[all-commits] [llvm/llvm-project] edf5ca: [mlir][gpu] Support Cluster of Thread Blocks in `g...

Mon Nov 27 02:05:21 PST 2023

  Branch: refs/heads/main
  Home:   https://github.com/llvm/llvm-project
  Commit: edf5cae7391cdb097a090ea142dfa7ac6ac03555
      https://github.com/llvm/llvm-project/commit/edf5cae7391cdb097a090ea142dfa7ac6ac03555
  Author: Guray Ozen <guray.ozen at gmail.com>
  Date:   2023-11-27 (Mon, 27 Nov 2023)

  Changed paths:
    M mlir/include/mlir/Dialect/GPU/IR/GPUOps.td
    M mlir/lib/Conversion/GPUCommon/GPUToLLVMConversion.cpp
    M mlir/lib/Conversion/GPUToNVVM/LowerGpuOpsToNVVMOps.cpp
    M mlir/lib/Dialect/GPU/IR/GPUDialect.cpp
    M mlir/lib/Dialect/GPU/IR/InferIntRangeInterfaceImpls.cpp
    M mlir/lib/ExecutionEngine/CudaRuntimeWrappers.cpp
    M mlir/lib/Target/LLVMIR/Dialect/GPU/SelectObjectAttr.cpp
    M mlir/test/Conversion/GPUCommon/lower-launch-func-to-gpu-runtime-calls.mlir
    M mlir/test/Dialect/GPU/invalid.mlir
    M mlir/test/Dialect/GPU/ops.mlir
    A mlir/test/Integration/GPU/CUDA/sm90/cga_cluster.mlir
    M mlir/test/Target/LLVMIR/gpu.mlir

  Log Message:
  -----------
  [mlir][gpu] Support Cluster of Thread Blocks in `gpu.launch_func` (#72871)

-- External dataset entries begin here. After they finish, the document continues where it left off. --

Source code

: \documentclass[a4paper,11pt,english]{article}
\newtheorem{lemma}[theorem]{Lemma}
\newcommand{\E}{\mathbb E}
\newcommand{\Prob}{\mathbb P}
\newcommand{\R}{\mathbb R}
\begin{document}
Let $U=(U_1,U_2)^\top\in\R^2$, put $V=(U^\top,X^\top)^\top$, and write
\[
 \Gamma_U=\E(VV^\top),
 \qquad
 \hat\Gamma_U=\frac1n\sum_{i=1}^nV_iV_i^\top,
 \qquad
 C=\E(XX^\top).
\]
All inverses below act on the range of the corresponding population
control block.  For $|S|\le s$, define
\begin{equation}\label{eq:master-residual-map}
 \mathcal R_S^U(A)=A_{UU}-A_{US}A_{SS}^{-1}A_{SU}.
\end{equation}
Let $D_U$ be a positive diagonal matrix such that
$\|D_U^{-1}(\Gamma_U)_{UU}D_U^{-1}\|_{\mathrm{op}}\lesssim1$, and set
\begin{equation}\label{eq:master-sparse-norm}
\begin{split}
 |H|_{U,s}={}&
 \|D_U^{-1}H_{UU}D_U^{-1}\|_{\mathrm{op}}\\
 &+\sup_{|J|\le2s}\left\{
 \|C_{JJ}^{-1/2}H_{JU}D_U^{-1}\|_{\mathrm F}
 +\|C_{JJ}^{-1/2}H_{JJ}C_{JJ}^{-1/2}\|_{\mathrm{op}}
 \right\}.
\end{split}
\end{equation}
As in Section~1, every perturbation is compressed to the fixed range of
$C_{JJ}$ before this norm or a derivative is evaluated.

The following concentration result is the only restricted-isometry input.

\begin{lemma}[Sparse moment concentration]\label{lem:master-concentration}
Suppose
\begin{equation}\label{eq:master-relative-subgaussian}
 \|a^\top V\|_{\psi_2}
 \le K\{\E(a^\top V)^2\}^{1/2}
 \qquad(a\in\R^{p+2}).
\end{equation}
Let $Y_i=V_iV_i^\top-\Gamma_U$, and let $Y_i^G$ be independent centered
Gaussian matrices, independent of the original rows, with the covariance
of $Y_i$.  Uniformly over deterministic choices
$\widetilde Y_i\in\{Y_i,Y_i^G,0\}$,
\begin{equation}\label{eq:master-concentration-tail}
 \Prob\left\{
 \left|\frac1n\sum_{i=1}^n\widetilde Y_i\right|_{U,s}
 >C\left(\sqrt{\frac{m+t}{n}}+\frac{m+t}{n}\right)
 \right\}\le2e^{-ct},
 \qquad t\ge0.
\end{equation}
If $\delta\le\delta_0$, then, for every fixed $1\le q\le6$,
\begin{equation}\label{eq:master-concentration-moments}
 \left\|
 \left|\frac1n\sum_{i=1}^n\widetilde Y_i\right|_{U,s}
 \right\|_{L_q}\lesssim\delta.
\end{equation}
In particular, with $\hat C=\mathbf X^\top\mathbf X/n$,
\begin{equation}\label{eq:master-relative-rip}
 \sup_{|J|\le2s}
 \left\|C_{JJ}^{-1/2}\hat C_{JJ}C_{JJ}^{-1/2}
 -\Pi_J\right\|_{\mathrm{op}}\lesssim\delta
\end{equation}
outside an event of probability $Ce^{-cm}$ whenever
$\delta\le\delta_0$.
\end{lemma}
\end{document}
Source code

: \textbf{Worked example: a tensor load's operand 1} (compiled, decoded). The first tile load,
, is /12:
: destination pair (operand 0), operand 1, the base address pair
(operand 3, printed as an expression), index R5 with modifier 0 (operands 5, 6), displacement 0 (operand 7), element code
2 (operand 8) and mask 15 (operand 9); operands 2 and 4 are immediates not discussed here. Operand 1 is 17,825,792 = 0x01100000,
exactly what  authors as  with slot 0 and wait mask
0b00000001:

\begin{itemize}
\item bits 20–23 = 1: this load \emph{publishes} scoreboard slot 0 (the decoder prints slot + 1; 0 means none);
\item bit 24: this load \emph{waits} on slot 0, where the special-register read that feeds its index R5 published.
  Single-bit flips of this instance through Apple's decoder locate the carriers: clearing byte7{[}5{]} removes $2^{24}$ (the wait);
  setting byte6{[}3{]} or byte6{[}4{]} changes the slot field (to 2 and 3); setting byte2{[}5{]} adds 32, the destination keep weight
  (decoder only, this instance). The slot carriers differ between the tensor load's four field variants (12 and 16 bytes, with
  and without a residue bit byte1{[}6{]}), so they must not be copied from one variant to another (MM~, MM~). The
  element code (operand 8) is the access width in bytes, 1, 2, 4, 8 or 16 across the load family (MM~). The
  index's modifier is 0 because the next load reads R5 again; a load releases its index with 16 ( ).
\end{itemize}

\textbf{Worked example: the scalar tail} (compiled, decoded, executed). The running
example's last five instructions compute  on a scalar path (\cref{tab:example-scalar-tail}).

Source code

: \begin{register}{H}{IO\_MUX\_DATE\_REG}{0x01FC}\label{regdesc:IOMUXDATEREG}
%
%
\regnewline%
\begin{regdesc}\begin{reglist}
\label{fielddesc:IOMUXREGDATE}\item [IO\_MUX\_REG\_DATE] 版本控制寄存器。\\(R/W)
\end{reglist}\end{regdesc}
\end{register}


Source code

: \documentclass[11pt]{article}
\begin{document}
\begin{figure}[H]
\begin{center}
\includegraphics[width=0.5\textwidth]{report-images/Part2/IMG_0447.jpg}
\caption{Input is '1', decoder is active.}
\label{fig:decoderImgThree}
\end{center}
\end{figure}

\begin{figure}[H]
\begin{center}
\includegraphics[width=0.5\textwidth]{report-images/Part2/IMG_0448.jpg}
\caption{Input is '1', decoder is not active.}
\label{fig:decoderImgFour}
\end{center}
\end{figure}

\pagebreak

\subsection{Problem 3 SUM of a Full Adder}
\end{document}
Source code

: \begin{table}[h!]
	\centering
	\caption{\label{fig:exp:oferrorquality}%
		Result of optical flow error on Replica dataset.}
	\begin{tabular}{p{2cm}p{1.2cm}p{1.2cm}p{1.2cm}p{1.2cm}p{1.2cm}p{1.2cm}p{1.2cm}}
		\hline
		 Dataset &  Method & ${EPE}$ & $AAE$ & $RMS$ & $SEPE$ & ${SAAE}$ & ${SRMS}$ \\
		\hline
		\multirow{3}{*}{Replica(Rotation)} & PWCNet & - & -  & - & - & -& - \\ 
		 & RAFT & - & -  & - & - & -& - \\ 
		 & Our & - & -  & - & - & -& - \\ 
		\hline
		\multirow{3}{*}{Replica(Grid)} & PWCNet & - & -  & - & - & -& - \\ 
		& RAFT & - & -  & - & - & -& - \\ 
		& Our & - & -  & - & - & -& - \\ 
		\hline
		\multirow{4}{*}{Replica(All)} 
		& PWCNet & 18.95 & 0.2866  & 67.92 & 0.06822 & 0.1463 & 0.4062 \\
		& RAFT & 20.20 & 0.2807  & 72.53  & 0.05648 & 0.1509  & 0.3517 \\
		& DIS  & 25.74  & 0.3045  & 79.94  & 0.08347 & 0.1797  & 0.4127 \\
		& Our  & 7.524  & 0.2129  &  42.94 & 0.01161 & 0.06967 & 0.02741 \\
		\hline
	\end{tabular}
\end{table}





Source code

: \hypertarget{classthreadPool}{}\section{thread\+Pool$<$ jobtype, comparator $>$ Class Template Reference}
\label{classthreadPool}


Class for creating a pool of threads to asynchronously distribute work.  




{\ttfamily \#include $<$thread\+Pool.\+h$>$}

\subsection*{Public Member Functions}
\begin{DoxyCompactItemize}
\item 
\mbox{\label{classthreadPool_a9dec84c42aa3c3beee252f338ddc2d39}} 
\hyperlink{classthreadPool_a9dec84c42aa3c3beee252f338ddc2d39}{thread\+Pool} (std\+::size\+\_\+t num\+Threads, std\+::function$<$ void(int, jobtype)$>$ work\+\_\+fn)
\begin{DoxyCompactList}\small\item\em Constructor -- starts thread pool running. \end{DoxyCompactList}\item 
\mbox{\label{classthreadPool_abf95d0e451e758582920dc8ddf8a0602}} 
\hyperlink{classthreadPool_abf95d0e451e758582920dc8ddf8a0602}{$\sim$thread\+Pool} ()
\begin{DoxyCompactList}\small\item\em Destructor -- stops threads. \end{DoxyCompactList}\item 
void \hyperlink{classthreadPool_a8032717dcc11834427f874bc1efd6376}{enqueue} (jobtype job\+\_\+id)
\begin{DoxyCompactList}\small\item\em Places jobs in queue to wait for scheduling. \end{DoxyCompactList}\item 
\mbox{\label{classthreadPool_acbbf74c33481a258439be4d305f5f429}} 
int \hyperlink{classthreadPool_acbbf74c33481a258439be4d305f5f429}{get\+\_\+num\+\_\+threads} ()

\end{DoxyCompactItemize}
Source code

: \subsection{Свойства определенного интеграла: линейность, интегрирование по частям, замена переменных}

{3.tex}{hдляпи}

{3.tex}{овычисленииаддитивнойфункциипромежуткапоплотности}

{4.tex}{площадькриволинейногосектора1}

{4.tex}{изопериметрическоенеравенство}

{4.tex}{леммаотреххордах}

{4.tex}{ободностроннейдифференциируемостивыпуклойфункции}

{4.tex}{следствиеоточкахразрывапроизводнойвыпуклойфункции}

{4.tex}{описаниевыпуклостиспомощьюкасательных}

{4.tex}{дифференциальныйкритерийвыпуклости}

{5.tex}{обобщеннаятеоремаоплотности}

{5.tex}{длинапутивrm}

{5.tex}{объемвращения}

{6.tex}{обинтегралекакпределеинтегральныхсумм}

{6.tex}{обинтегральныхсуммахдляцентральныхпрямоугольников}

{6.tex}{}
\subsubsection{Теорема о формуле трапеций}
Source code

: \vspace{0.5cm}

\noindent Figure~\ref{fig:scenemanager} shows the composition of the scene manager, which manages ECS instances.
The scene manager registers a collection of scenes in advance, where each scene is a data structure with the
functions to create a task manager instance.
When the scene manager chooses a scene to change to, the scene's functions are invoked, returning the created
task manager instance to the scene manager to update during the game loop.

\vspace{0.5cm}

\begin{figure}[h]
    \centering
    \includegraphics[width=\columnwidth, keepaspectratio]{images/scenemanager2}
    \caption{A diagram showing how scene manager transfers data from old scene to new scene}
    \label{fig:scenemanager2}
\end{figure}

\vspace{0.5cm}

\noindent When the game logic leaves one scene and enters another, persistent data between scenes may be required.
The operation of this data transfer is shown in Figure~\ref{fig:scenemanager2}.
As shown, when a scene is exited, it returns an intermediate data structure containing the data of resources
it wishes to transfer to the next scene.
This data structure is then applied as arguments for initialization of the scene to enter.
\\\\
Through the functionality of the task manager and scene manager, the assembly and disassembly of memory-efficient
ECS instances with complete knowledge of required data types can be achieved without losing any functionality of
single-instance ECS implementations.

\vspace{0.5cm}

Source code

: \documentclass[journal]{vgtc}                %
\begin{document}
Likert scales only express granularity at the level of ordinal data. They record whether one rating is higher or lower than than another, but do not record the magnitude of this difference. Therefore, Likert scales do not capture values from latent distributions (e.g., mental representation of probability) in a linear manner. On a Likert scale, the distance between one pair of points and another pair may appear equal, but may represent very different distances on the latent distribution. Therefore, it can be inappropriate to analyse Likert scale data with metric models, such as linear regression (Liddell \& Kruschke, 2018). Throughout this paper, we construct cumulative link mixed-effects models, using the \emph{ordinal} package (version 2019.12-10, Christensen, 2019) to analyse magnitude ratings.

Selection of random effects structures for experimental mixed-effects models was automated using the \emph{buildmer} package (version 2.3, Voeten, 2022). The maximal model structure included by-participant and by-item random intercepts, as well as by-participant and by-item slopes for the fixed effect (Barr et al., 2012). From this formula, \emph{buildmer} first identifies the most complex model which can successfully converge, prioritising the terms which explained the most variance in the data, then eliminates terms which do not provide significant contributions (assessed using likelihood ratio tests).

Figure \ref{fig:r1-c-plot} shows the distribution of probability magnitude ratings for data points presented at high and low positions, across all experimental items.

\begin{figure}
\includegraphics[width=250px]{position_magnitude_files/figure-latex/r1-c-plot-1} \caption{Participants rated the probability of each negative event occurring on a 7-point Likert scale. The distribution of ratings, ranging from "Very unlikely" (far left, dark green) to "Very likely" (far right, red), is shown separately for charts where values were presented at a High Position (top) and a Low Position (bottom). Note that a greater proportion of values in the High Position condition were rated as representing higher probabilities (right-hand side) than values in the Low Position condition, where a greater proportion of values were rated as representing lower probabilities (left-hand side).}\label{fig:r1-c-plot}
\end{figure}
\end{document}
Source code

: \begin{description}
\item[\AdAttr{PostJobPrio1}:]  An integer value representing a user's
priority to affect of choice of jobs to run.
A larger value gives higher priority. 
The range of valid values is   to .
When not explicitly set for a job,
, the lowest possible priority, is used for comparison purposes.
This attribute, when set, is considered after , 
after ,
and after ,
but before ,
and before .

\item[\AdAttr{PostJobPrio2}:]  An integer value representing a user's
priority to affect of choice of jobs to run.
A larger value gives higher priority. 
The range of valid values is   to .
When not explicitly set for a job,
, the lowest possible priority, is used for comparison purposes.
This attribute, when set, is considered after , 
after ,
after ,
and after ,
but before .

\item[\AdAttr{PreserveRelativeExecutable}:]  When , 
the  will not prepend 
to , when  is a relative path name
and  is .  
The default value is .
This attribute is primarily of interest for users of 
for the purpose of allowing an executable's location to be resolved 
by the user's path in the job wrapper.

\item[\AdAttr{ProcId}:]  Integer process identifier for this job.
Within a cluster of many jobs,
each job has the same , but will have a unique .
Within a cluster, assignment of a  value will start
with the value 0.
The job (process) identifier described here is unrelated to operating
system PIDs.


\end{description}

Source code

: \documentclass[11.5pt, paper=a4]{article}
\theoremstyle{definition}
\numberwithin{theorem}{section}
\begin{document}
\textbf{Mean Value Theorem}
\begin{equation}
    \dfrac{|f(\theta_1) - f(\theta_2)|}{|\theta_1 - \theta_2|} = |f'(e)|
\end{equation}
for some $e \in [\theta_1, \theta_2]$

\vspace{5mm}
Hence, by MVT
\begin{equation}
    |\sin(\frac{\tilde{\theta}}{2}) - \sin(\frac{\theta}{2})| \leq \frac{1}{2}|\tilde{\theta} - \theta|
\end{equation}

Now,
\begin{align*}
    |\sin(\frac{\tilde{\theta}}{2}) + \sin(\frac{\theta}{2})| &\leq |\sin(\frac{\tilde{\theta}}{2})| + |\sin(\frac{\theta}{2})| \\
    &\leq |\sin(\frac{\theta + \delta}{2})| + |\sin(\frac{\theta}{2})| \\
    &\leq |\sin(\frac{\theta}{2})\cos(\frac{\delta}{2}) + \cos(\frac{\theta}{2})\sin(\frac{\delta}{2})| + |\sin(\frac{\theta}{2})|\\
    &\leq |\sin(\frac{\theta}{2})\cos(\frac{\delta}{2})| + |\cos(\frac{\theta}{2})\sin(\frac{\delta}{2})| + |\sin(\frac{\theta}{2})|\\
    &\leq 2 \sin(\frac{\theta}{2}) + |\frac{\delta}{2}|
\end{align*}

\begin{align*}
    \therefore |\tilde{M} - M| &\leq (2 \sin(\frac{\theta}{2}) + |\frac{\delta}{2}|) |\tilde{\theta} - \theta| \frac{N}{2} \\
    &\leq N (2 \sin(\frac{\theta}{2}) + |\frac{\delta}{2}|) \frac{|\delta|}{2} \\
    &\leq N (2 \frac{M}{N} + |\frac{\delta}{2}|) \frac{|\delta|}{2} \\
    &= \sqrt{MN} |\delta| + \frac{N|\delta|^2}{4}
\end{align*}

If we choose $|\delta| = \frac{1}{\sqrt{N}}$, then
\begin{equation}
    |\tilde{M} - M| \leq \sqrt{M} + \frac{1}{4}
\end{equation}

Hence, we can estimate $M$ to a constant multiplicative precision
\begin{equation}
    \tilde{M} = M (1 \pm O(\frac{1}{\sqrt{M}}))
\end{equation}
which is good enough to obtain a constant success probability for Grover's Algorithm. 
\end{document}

NVIDIA Hopper architecture introduced the Cooperative Group Array (CGA).
It is a new level of parallelism, allowing clustering of Cooperative
Thread Arrays (CTA) to synchronize and communicate through shared memory
while running concurrently.

This PR enables support for CGA within the `gpu.launch_func` in the GPU
dialect. It extends `gpu.launch_func` to accommodate this functionality.

The GPU dialect remains architecture-agnostic, so we've added CGA
functionality as optional parameters. We want to leverage mechanisms
that we have in the GPU dialects such as outlining and kernel launching,
making it a practical and convenient choice.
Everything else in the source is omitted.